Content starts

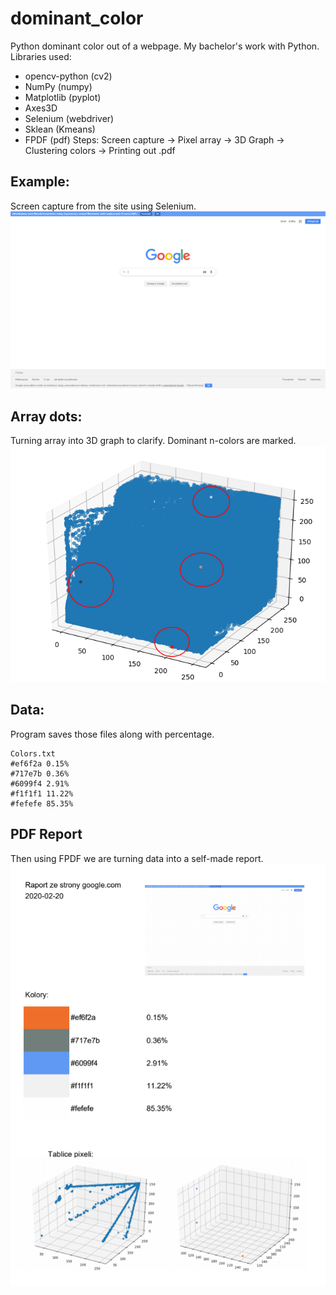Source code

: # dominant_color
Python dominant color out of a webpage.
My bachelor's work with Python.
Libraries used:
- opencv-python (cv2)
- NumPy (numpy)
- Matplotlib (pyplot)
- Axes3D
- Selenium (webdriver)
- Sklean (Kmeans)
- FPDF (pdf)
Steps: Screen capture -> Pixel array -> 3D Graph -> Clustering colors -> Printing out .pdf
## Example:
Screen capture from the site using Selenium.
![alt text](test.png)
## Array dots:
Turning array into 3D graph to clarify. Dominant n-colors are marked.
![alt text](punkty.png)
## Data:
Program saves those files along with percentage.
```
Colors.txt
#ef6f2a 0.15%
#717e7b 0.36%
#6099f4 2.91%
#f1f1f1 11.22%
#fefefe 85.35%
```
## PDF Report
Then using FPDF we are turning data into a self-made report.
![alt text](raport.PNG)
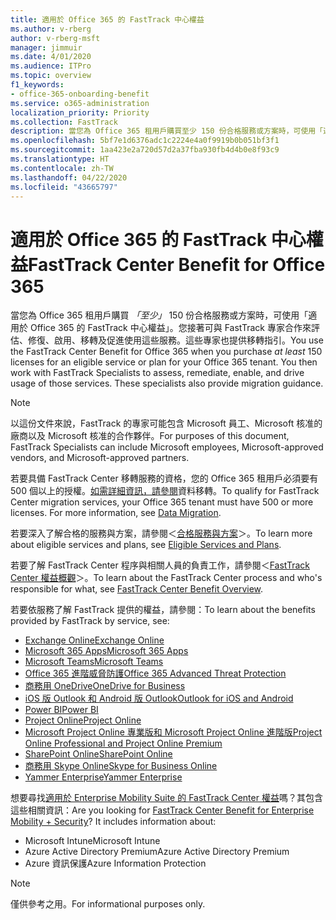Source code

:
 ```yaml
---
title: 適用於 Office 365 的 FastTrack 中心權益
ms.author: v-rberg
author: v-rberg-msft
manager: jimmuir
ms.date: 4/01/2020
ms.audience: ITPro
ms.topic: overview
f1_keywords:
- office-365-onboarding-benefit
ms.service: o365-administration
localization_priority: Priority
ms.collection: FastTrack
description: 當您為 Office 365 租用戶購買至少 150 份合格服務或方案時，可使用「適用於 Office 365 的 FastTrack 中心權益」。您接著可與 FastTrack 專家合作來評估、修復、啟用、移轉及促進使用這些服務。這些專家也提供移轉指引。
ms.openlocfilehash: 5bf7e1d6376adc1c2224e4a0f9919b0b051bf3f1
ms.sourcegitcommit: 1aa423e2a720d57d2a37fba930fb4d4b0e8f93c9
ms.translationtype: HT
ms.contentlocale: zh-TW
ms.lasthandoff: 04/22/2020
ms.locfileid: "43665797"
---
```

# <a name="fasttrack-center-benefit-for-office-365"></a><span data-ttu-id="c257e-105">適用於 Office 365 的 FastTrack 中心權益</span><span class="sxs-lookup"><span data-stu-id="c257e-105">FastTrack Center Benefit for Office 365</span></span>

<span data-ttu-id="c257e-p102">當您為 Office 365 租用戶購買 *「至少」* 150 份合格服務或方案時，可使用「適用於 Office 365 的 FastTrack 中心權益」。您接著可與 FastTrack 專家合作來評估、修復、啟用、移轉及促進使用這些服務。這些專家也提供移轉指引。</span><span class="sxs-lookup"><span data-stu-id="c257e-p102">You use the FastTrack Center Benefit for Office 365 when you purchase  *at least*  150 licenses for an eligible service or plan for your Office 365 tenant. You then work with FastTrack Specialists to assess, remediate, enable, and drive usage of those services. These specialists also provide migration guidance.</span></span> 
  
> [!NOTE]
> <span data-ttu-id="c257e-109">以這份文件來說，FastTrack 的專家可能包含 Microsoft 員工、Microsoft 核准的廠商以及 Microsoft 核准的合作夥伴。</span><span class="sxs-lookup"><span data-stu-id="c257e-109">For purposes of this document, FastTrack Specialists can include Microsoft employees, Microsoft-approved vendors, and Microsoft-approved partners.</span></span> 
  
<span data-ttu-id="c257e-p103">若要具備 FastTrack Center 移轉服務的資格，您的 Office 365 租用戶必須要有 500 個以上的授權。[如需詳細資訊，請參閱](O365-data-migration.md)資料移轉。</span><span class="sxs-lookup"><span data-stu-id="c257e-p103">To qualify for FastTrack Center migration services, your Office 365 tenant must have 500 or more licenses. For more information, see [Data Migration](O365-data-migration.md).</span></span>
  
<span data-ttu-id="c257e-112">若要深入了解合格的服務與方案，請參閱＜[合格服務與方案](M365-eligible-services-and-plans.md)＞。</span><span class="sxs-lookup"><span data-stu-id="c257e-112">To learn more about eligible services and plans, see [Eligible Services and Plans](M365-eligible-services-and-plans.md).</span></span>
  
<span data-ttu-id="c257e-113">若要了解 FastTrack Center 程序與相關人員的負責工作，請參閱＜[FastTrack Center 權益概觀](O365-fasttrack-benefit-overview.md)＞。</span><span class="sxs-lookup"><span data-stu-id="c257e-113">To learn about the FastTrack Center process and who's responsible for what, see [FastTrack Center Benefit Overview](O365-fasttrack-benefit-overview.md).</span></span>

<span data-ttu-id="c257e-114">若要依服務了解 FastTrack 提供的權益，請參閱：</span><span class="sxs-lookup"><span data-stu-id="c257e-114">To learn about the benefits provided by FastTrack by service, see:</span></span>

- [<span data-ttu-id="c257e-115">Exchange Online</span><span class="sxs-lookup"><span data-stu-id="c257e-115">Exchange Online</span></span>](O365-fasttrack-responsibilities.md#exchange-online)
- [<span data-ttu-id="c257e-116">Microsoft 365 Apps</span><span class="sxs-lookup"><span data-stu-id="c257e-116">Microsoft 365 Apps</span></span>](O365-fasttrack-responsibilities.md#microsoft-365-apps)
- [<span data-ttu-id="c257e-117">Microsoft Teams</span><span class="sxs-lookup"><span data-stu-id="c257e-117">Microsoft Teams</span></span>](O365-fasttrack-responsibilities.md#microsoft-teams)
- [<span data-ttu-id="c257e-118">Office 365 進階威脅防護</span><span class="sxs-lookup"><span data-stu-id="c257e-118">Office 365 Advanced Threat Protection</span></span>](O365-fasttrack-responsibilities.md#office-365-advanced-threat-protection)
- [<span data-ttu-id="c257e-119">商務用 OneDrive</span><span class="sxs-lookup"><span data-stu-id="c257e-119">OneDrive for Business</span></span>](O365-fasttrack-responsibilities.md#onedrive-for-business)
- [<span data-ttu-id="c257e-120">iOS 版 Outlook 和 Android 版 Outlook</span><span class="sxs-lookup"><span data-stu-id="c257e-120">Outlook for iOS and Android</span></span>](O365-fasttrack-responsibilities.md#outlook-for-ios-and-android)
- [<span data-ttu-id="c257e-121">Power BI</span><span class="sxs-lookup"><span data-stu-id="c257e-121">Power BI</span></span>](O365-fasttrack-responsibilities.md#power-bi)
- [<span data-ttu-id="c257e-122">Project Online</span><span class="sxs-lookup"><span data-stu-id="c257e-122">Project Online</span></span>](O365-fasttrack-responsibilities.md#project-online)
- [<span data-ttu-id="c257e-123">Microsoft Project Online 專業版和 Microsoft Project Online 進階版</span><span class="sxs-lookup"><span data-stu-id="c257e-123">Project Online Professional and Project Online Premium</span></span>](O365-fasttrack-responsibilities.md#project-online-professional-and-project-online-premium)
- [<span data-ttu-id="c257e-124">SharePoint Online</span><span class="sxs-lookup"><span data-stu-id="c257e-124">SharePoint Online</span></span>](O365-fasttrack-responsibilities.md#sharepoint-online)
- [<span data-ttu-id="c257e-125">商務用 Skype Online</span><span class="sxs-lookup"><span data-stu-id="c257e-125">Skype for Business Online</span></span>](O365-fasttrack-responsibilities.md#skype-for-business-online)
- [<span data-ttu-id="c257e-126">Yammer Enterprise</span><span class="sxs-lookup"><span data-stu-id="c257e-126">Yammer Enterprise</span></span>](O365-fasttrack-responsibilities.md#yammer-enterprise)
  
<span data-ttu-id="c257e-p104">想要尋找[適用於 Enterprise Mobility Suite 的 FastTrack Center 權益](EMS-fasttrack-benefit-for-EMS.md)嗎？其包含這些相關資訊：</span><span class="sxs-lookup"><span data-stu-id="c257e-p104">Are you looking for [FastTrack Center Benefit for Enterprise Mobility + Security](EMS-fasttrack-benefit-for-EMS.md)? It includes information about:</span></span>
  
- <span data-ttu-id="c257e-129">Microsoft Intune</span><span class="sxs-lookup"><span data-stu-id="c257e-129">Microsoft Intune</span></span>
- <span data-ttu-id="c257e-130">Azure Active Directory Premium</span><span class="sxs-lookup"><span data-stu-id="c257e-130">Azure Active Directory Premium</span></span> 
- <span data-ttu-id="c257e-131">Azure 資訊保護</span><span class="sxs-lookup"><span data-stu-id="c257e-131">Azure Information Protection</span></span>
    
> [!NOTE]
> <span data-ttu-id="c257e-132">僅供參考之用。</span><span class="sxs-lookup"><span data-stu-id="c257e-132">For informational purposes only.</span></span> 

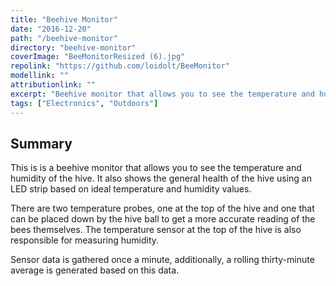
 ```yaml
---
title: "Beehive Monitor"
date: "2016-12-20"
path: "/beehive-monitor"
directory: "beehive-monitor"
coverImage: "BeeMonitorResized (6).jpg"
repolink: "https://github.com/loidolt/BeeMonitor"
modellink: ""
attributionlink: ""
excerpt: "Beehive monitor that allows you to see the temperature and humidity of the hive."
tags: ["Electronics", "Outdoors"]
---
```


## Summary

This is is a beehive monitor that allows you to see the temperature and humidity of the hive. It also shows the general health of the hive using an LED strip based on ideal temperature and humidity values.

There are two temperature probes, one at the top of the hive and one that can be placed down by the hive ball to get a more accurate reading of the bees themselves. The temperature sensor at the top of the hive is also responsible for measuring humidity.

Sensor data is gathered once a minute, additionally, a rolling thirty-minute average is generated based on this data.
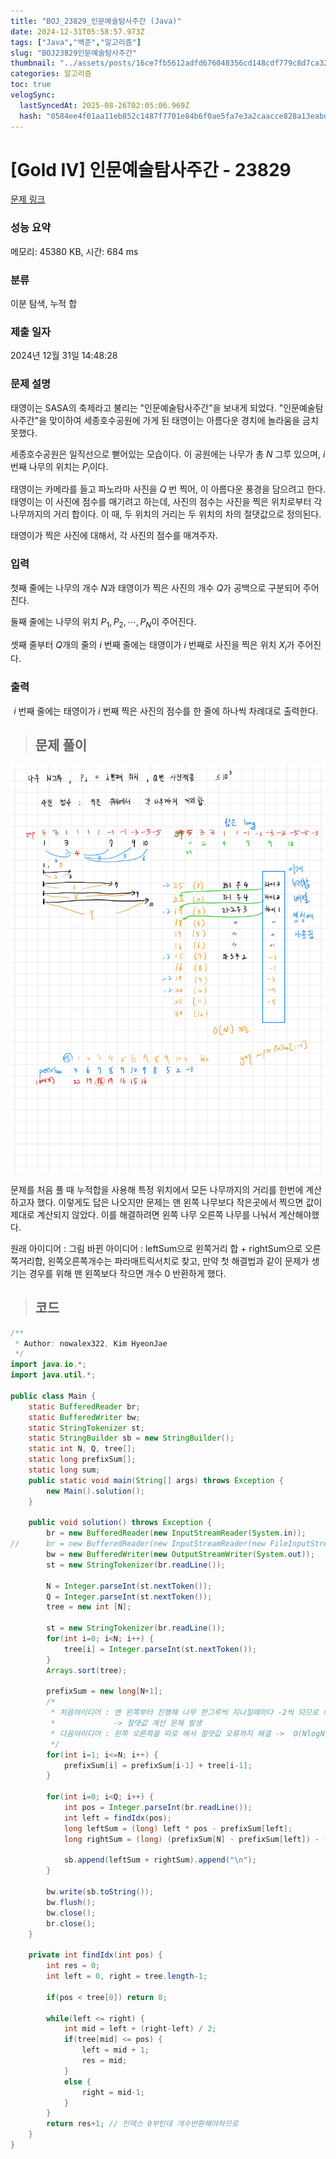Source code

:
 ```yaml
---
title: "BOJ_23829_인문예술탐사주간 (Java)"
date: 2024-12-31T05:58:57.973Z
tags: ["Java","백준","알고리즘"]
slug: "BOJ23829인문예술탐사주간"
thumbnail: "../assets/posts/16ce7fb5612adfd676048356cd148cdf779c8d7ca3255d7556391d38715cb208.png"
categories: 알고리즘
toc: true
velogSync:
  lastSyncedAt: 2025-08-26T02:05:06.969Z
  hash: "0584ee4f01aa11eb852c1487f7701e84b6f0ae5fa7e3a2caacce828a13eabdea"
---
```


# [Gold IV] 인문예술탐사주간 - 23829 

[문제 링크](https://www.acmicpc.net/problem/23829) 

### 성능 요약

메모리: 45380 KB, 시간: 684 ms

### 분류

이분 탐색, 누적 합

### 제출 일자

2024년 12월 31일 14:48:28

### 문제 설명

태영이는 SASA의 축제라고 불리는 "인문예술탐사주간"을 보내게 되었다. "인문예술탐사주간"을 맞이하여 세종호수공원에 가게 된 태영이는 아름다운 경치에 놀라움을 금치 못했다.

세종호수공원은 일직선으로 뻗어있는 모습이다. 이 공원에는 나무가 총 $N$ 그루 있으며, $i$ 번째 나무의 위치는 $P_i$이다.

태영이는 카메라를 들고 파노라마 사진을 $Q$ 번 찍어, 이 아름다운 풍경을 담으려고 한다. 태영이는 이 사진에 점수를 매기려고 하는데, 사진의 점수는 사진을 찍은 위치로부터 각 나무까지의 거리 합이다. 이 때, 두 위치의 거리는 두 위치의 차의 절댓값으로 정의된다.

태영이가 찍은 사진에 대해서, 각 사진의 점수를 매겨주자.

### 입력 

첫째 줄에는 나무의 개수 $N$과 태영이가 찍은 사진의 개수 $Q$가 공백으로 구분되어 주어진다.

둘째 줄에는 나무의 위치 $P_1, P_2, \cdots, P_N$이 주어진다.

셋째 줄부터 $Q$개의 줄의 $i$ 번째 줄에는 태영이가 $i$ 번째로 사진을 찍은 위치 $X_i$가 주어진다.

### 출력 
 
$i$ 번째 줄에는 태영이가 $i$ 번째 찍은 사진의 점수를 한 줄에 하나씩 차례대로 출력한다.

> ## 문제 풀이

![](/assets/posts/16ce7fb5612adfd676048356cd148cdf779c8d7ca3255d7556391d38715cb208.png)

문제를 처음 풀 때 누적합을 사용해 특정 위치에서 모든 나무까지의 거리를 한번에 계산하고자 했다. 이렇게도 답은 나오지만 문제는 맨 왼쪽 나무보다 작은곳에서 찍으면 값이 제대로 계산되지 않았다. 이를 해결하려면 왼쪽 나무 오른쪽 나무를 나눠서 계산해야했다. 

원래 아이디어 : 그림
바뀐 아이디어 : leftSum으로 왼쪽거리 합 + rightSum으로 오른쪽거리합, 왼쪽오른쪽개수는 파라매트릭서치로 찾고, 만약 첫 해결법과 같이 문제가 생기는 경우를 위해 맨 왼쪽보다 작으면 개수 0 반환하게 했다.

> ## 코드

```java
/**
 * Author: nowalex322, Kim HyeonJae
 */
import java.io.*;
import java.util.*;

public class Main {
	static BufferedReader br;
	static BufferedWriter bw;
	static StringTokenizer st;
	static StringBuilder sb = new StringBuilder();
	static int N, Q, tree[];
	static long prefixSum[];
	static long sum;
	public static void main(String[] args) throws Exception {
		new Main().solution();
	}

	public void solution() throws Exception {
		br = new BufferedReader(new InputStreamReader(System.in));
//		br = new BufferedReader(new InputStreamReader(new FileInputStream("input.txt")));
		bw = new BufferedWriter(new OutputStreamWriter(System.out));
		st = new StringTokenizer(br.readLine());
		
		N = Integer.parseInt(st.nextToken());
		Q = Integer.parseInt(st.nextToken());
		tree = new int [N];
		
		st = new StringTokenizer(br.readLine());
		for(int i=0; i<N; i++) {
			tree[i] = Integer.parseInt(st.nextToken());
		}
		Arrays.sort(tree);		
		
		prefixSum = new long[N+1];
		/*
		 * 처음아이디어 : 맨 왼쪽부터 진행해 나무 한그루씩 지나칠때마다 -2씩 되므로 이를 반영하여 누적합 -> 첫 O(N) 이후 쿼리마다 O(1)
		 * 			   -> 절댓값 계산 문제 발생
		 * 다음아이디어 : 왼쪽 오른쪽을 따로 해서 절댓값 오류까지 해결 ->  O(NlogN)
		 */
		for(int i=1; i<=N; i++) {
			prefixSum[i] = prefixSum[i-1] + tree[i-1];
		}
		
		for(int i=0; i<Q; i++) {
			int pos = Integer.parseInt(br.readLine());
			int left = findIdx(pos);
			long leftSum = (long) left * pos - prefixSum[left];
			long rightSum = (long) (prefixSum[N] - prefixSum[left]) - (long) pos * (N-left);
			
			sb.append(leftSum + rightSum).append("\n");
		}
						
		bw.write(sb.toString());
		bw.flush();
		bw.close();
		br.close();
	}

	private int findIdx(int pos) {
		int res = 0;
		int left = 0, right = tree.length-1;

        if(pos < tree[0]) return 0;

		while(left <= right) {
			int mid = left + (right-left) / 2;
			if(tree[mid] <= pos) {
				left = mid + 1;
				res = mid;
			}
			else {
				right = mid-1;
			}
		}
		return res+1; // 인덱스 0부턴데 개수반환해야하므로
	}
}
```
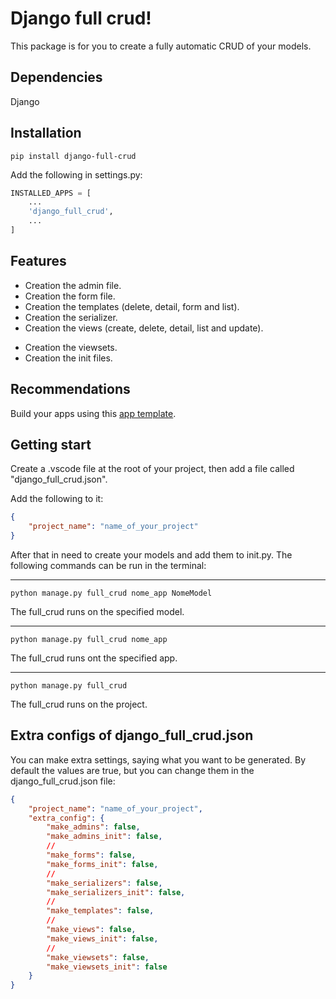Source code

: # Django full crud!
This package is for you to create a fully automatic CRUD of your models.

## Dependencies
Django

## Installation
```shell
pip install django-full-crud
```

Add the following in settings.py:
```python
INSTALLED_APPS = [
    ...
    'django_full_crud',
    ...
]
```

## Features
- Creation the admin file.
- Creation the form file.
- Creation the templates (delete, detail, form and list).
- Creation the serializer.
- Creation the views (create, delete, detail, list and update).
<!-- - Creation of paths present in urls.py. -->
- Creation the viewsets.
- Creation the init files.

## Recommendations
Build your apps using this [app template](https://github.com/TimeNovaData/django_app_modelo).


## Getting start
Create a .vscode file at the root of your project, then add a file called "django_full_crud.json". 

Add the following to it:
```json
{
    "project_name": "name_of_your_project"
}
```

After that in need to create your models and add them to init.py.
The following commands can be run in the terminal:

---
```shell
python manage.py full_crud nome_app NomeModel
```
The full_crud runs on the specified model.

---
```shell
python manage.py full_crud nome_app
```
The full_crud runs ont the specified app.

---
```shell
python manage.py full_crud
```
The full_crud runs on the project.

## Extra configs of django_full_crud.json
You can make extra settings, saying what you want to be generated.
By default the values are true, but you can change them in the django_full_crud.json file:

```json
{
    "project_name": "name_of_your_project",
    "extra_config": {
        "make_admins": false,
        "make_admins_init": false,
        // 
        "make_forms": false,
        "make_forms_init": false,
        // 
        "make_serializers": false,
        "make_serializers_init": false,
        // 
        "make_templates": false,
        // 
        "make_views": false,
        "make_views_init": false,
        // 
        "make_viewsets": false,
        "make_viewsets_init": false
    }
}
```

Content ends

» ACTIVITY
Would you show every line in the data above that contains the string "void"?

» PROBLEM SOLUTION
	public static void main(String[] args) throws Exception {
	public void solution() throws Exception {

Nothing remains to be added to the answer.